_REQUIRED WORK_: Reproduce verbatim only the lines from the one containing "f7ae80f7b63c57" through the last line below, both included.

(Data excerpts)
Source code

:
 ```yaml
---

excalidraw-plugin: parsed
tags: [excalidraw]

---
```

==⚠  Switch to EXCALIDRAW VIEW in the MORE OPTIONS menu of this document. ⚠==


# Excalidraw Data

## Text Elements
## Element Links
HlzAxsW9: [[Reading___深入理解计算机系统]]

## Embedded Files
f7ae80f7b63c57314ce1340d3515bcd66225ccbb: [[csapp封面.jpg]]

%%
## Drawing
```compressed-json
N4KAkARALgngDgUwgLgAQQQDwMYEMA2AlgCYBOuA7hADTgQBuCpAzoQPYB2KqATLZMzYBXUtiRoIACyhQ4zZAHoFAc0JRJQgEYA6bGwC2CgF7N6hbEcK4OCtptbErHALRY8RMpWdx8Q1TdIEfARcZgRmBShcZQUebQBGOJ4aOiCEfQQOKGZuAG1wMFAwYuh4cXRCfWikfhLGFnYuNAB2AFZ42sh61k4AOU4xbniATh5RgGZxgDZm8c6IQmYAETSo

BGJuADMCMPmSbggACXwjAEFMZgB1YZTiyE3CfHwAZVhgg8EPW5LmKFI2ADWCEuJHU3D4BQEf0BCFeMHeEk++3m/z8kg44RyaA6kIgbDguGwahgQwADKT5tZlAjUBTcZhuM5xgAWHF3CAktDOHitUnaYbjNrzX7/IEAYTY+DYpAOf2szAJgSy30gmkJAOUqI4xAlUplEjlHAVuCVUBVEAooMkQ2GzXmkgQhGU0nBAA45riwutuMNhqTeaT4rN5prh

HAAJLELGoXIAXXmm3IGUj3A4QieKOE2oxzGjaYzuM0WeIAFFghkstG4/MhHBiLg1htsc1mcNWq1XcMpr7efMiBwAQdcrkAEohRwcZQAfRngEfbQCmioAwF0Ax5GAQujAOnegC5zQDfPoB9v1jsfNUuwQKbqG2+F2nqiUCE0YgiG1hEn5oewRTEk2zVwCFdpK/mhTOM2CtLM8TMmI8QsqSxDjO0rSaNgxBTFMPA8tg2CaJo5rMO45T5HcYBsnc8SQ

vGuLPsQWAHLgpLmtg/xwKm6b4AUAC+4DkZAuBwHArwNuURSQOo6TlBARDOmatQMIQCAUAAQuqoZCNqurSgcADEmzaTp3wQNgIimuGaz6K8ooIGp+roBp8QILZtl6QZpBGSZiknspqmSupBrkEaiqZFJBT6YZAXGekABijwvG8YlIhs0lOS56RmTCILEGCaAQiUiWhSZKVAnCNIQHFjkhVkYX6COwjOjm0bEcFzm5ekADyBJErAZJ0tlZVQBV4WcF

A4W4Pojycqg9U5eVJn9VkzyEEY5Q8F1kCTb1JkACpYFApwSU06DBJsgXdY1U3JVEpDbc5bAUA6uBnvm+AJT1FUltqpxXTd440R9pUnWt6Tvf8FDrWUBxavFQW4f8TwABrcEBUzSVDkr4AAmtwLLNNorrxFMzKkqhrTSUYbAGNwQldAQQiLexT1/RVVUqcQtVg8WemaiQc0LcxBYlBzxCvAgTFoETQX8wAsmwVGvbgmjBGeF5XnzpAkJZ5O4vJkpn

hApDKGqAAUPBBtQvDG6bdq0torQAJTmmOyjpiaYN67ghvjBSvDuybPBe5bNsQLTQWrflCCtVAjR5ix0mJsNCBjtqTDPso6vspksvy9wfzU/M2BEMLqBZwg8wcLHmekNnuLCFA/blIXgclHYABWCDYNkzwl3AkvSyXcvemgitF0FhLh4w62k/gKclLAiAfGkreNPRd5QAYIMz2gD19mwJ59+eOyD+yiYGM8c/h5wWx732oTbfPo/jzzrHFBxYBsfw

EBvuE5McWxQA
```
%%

_RESULT OF THIS TASK_:
f7ae80f7b63c57314ce1340d3515bcd66225ccbb: [[csapp封面.jpg]]

%%
## Drawing
```compressed-json
N4KAkARALgngDgUwgLgAQQQDwMYEMA2AlgCYBOuA7hADTgQBuCpAzoQPYB2KqATLZMzYBXUtiRoIACyhQ4zZAHoFAc0JRJQgEYA6bGwC2CgF7N6hbEcK4OCtptbErHALRY8RMpWdx8Q1TdIEfARcZgRmBShcZQUebQBGOJ4aOiCEfQQOKGZuAG1wMFAwYuh4cXRCfWikfhLGFnYuNAB2AFZ42sh61k4AOU4xbniATh5RgGZxgDZm8c6IQmYAETSo

BGJuADMCMPmSbggACXwjAEFMZgB1YZTiyE3CfHwAZVhgg8EPW5LmKFI2ADWCEuJHU3D4BQEf0BCFeMHeEk++3m/z8kg44RyaA6kIgbDguGwahgQwADKT5tZlAjUBTcZhuM5xgAWHF3CAktDOHitUnaYbjNrzX7/IEAYTY+DYpAOf2szAJgSy30gmkJAOUqI4xAlUplEjlHAVuCVUBVEAooMkQ2GzXmkgQhGU0nBAA45riwutuMNhqTeaT4rN5prh

HAAJLELGoXIAXXmm3IGUj3A4QieKOE2oxzGjaYzuM0WeIAFFghkstG4/MhHBiLg1htsc1mcNWq1XcMpr7efMiBwAQdcrkAEohRwcZQAfRngEfbQCmioAwF0Ax5GAQujAOnegC5zQDfPoB9v1jsfNUuwQKbqG2+F2nqiUCE0YgiG1hEn5oewRTEk2zVwCFdpK/mhTOM2CtLM8TMmI8QsqSxDjO0rSaNgxBTFMPA8tg2CaJo5rMO45T5HcYBsnc8SQ

vGuLPsQWAHLgpLmtg/xwKm6b4AUAC+4DkZAuBwHArwNuURSQOo6TlBARDOmatQMIQCAUAAQuqoZCNqurSgcADEmzaTp3wQNgIimuGaz6K8ooIGp+roBp8QILZtl6QZpBGSZiknspqmSupBrkEaiqZFJBT6YZAXGekABijwvG8YlIhs0lOS56RmTCILEGCaAQiUiWhSZKVAnCNIQHFjkhVkYX6COwjOjm0bEcFzm5ekADyBJErAZJ0tlZVQBV4WcF

A4W4Pojycqg9U5eVJn9VkzyEEY5Q8F1kCTb1JkACpYFApwSU06DBJsgXdY1U3JVEpDbc5bAUA6uBnvm+AJT1FUltqpxXTd440R9pUnWt6Tvf8FDrWUBxavFQW4f8TwABrcEBUzSVDkr4AAmtwLLNNorrxFMzKkqhrTSUYbAGNwQldAQQiLexT1/RVVUqcQtVg8WemaiQc0LcxBYlBzxCvAgTFoETQX8wAsmwVGvbgmjBGeF5XnzpAkJZ5O4vJkpn

hApDKGqAAUPBBtQvDG6bdq0torQAJTmmOyjpiaYN67ghvjBSvDuybPBe5bNsQLTQWrflCCtVAjR5ix0mJsNCBjtqTDPso6vspksvy9wfzU/M2BEMLqBZwg8wcLHmekNnuLCFA/blIXgclHYABWCDYNkzwl3AkvSyXcvemgitF0FhLh4w62k/gKclLAiAfGkreNPRd5QAYIMz2gD19mwJ59+eOyD+yiYGM8c/h5wWx732oTbfPo/jzzrHFBxYBsfw

EBvuE5McWxQA
```
%%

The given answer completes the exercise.